Странно, но меня ужасно занимало вот что: отчего же зимой, в чайной, Очеров ни словом, ни намеком не помянул тюрьмы? Если Уланов приезжал сюда после смерти Андрея-кладовщика, то как раз про тогдашний свой смертный запой Очеров и говорил. И вообще вытаскивались им на суд божий грехи не только, так сказать, удобопокаянные, нет! Вспомнил же он, например, солдатку синельниковскую, а? А тут уж такое, что тюрьма куда красивей. «Не-ет, — думалось мне, — что-то здесь не то…»
Я так глубоко задумался обо всем этом, что даже не заметил, когда сгустились и снизились тучи, разрослись почти на все небо… С каждой минутой они становились все гуще, темней, растрепанные их лохмы волоклись чуть не по верхушкам прибрежных сосен. Только на юго-западе меж осмеркшей землей и черным небом оставалась еще узкая щель пронзительной голубизны и кипящего солнца. Туда, напряженно задрав нос и подскакивая на волне, рвалась наша лодка, торопилась проскользнуть, пока не сомкнулись у горизонта темные челюсти земли и неба. И поневоле делалось страшно за тех, кто оставался у нас за плечами.
4
Месяца через полтора, в самый разгар грозового и знойного лета, шагал я из Кириллова, время от времени делая тщетные, а потому и робкие попытки остановить попутку. Тяжелые КрАЗы с ревом проносились мимо, роняя на выбоинах щебенку; их шофера сидели так высоко над землей, что вряд ли и видели меня. Постепенно я примирился с этим, решил, что пять верст до шоссе дело небольшое, а там — можно подождать автобус. А когда примирился, то, как это часто бывает, судьба и смягчилась: нагонявший меня «козлик» скрежетнул тормозами, и мой приятель Генка Зуричин закричал:
— Куда идешь, пресса? В ногу ль с народом?
— О! — обрадовался я. — Моя милиция меня бережет!

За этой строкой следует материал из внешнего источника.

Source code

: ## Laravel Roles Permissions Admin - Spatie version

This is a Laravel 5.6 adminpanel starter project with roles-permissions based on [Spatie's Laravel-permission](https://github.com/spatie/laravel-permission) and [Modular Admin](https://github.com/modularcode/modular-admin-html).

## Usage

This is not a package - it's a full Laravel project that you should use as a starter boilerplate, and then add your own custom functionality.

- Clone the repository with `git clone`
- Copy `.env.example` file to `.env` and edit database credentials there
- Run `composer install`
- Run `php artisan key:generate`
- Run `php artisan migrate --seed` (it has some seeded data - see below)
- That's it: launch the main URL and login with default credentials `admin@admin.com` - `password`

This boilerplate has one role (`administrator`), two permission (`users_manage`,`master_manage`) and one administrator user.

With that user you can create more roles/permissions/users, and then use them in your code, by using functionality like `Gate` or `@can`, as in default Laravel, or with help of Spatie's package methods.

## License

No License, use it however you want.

— Садись, старче, в ногах правды мало. Вперед!
— В город?
— А куда же?
— Со следствия?
— А как же?
— Интересное что? Или пока секрет?
— Да как тебе сказать? — Генка задумался. — И секрета нет, и интересного мало. Для газеты не подойдет.
— А все-таки?
— Так… Один чудак застрелился.
— В Кириллове?
— Да нет. Туда уж я последний лачок навести завернул. На острове застрелился, ночью.
— Кто? — и прежде чем Зуричин ответил, я уже знал это имя, знал все. На меня будто пахнуло холодным ночным ужасом, отчаянием.
— Кремневый был мужик, а на тебе, — помолчав, заговорил Зуричин. — Я ж сам низинский, с его Федькой до седьмого класса вместе дурака валяли. Федьку-то ты небось не знаешь?
— Нет.
— Вор в законе. Вместе росли, а вышли эвоно как, — Зуричин причмокнул. — Вот интересно: все тогда бедно жили, чего-чего только не ели… И сказать честно, так все мы тогда приворовывали, все пацаны. Обрат с фермы, горошек, морковку, колоски там. Только мы-то все не задумываясь, чтоб брюхо набить, а Федька со злостью. И вот большущая с этого разница вышла! Как-то поймали нас в морковном поле, привели к Очерову: «Что ж вы, говорит, сукины дети?..» А Федька губу скривил: «Мы не сукины, а кобельи!» Тот аж сел. Посидел, поглядел на него. «Так, — говорит, — идите пока, потом разберемся».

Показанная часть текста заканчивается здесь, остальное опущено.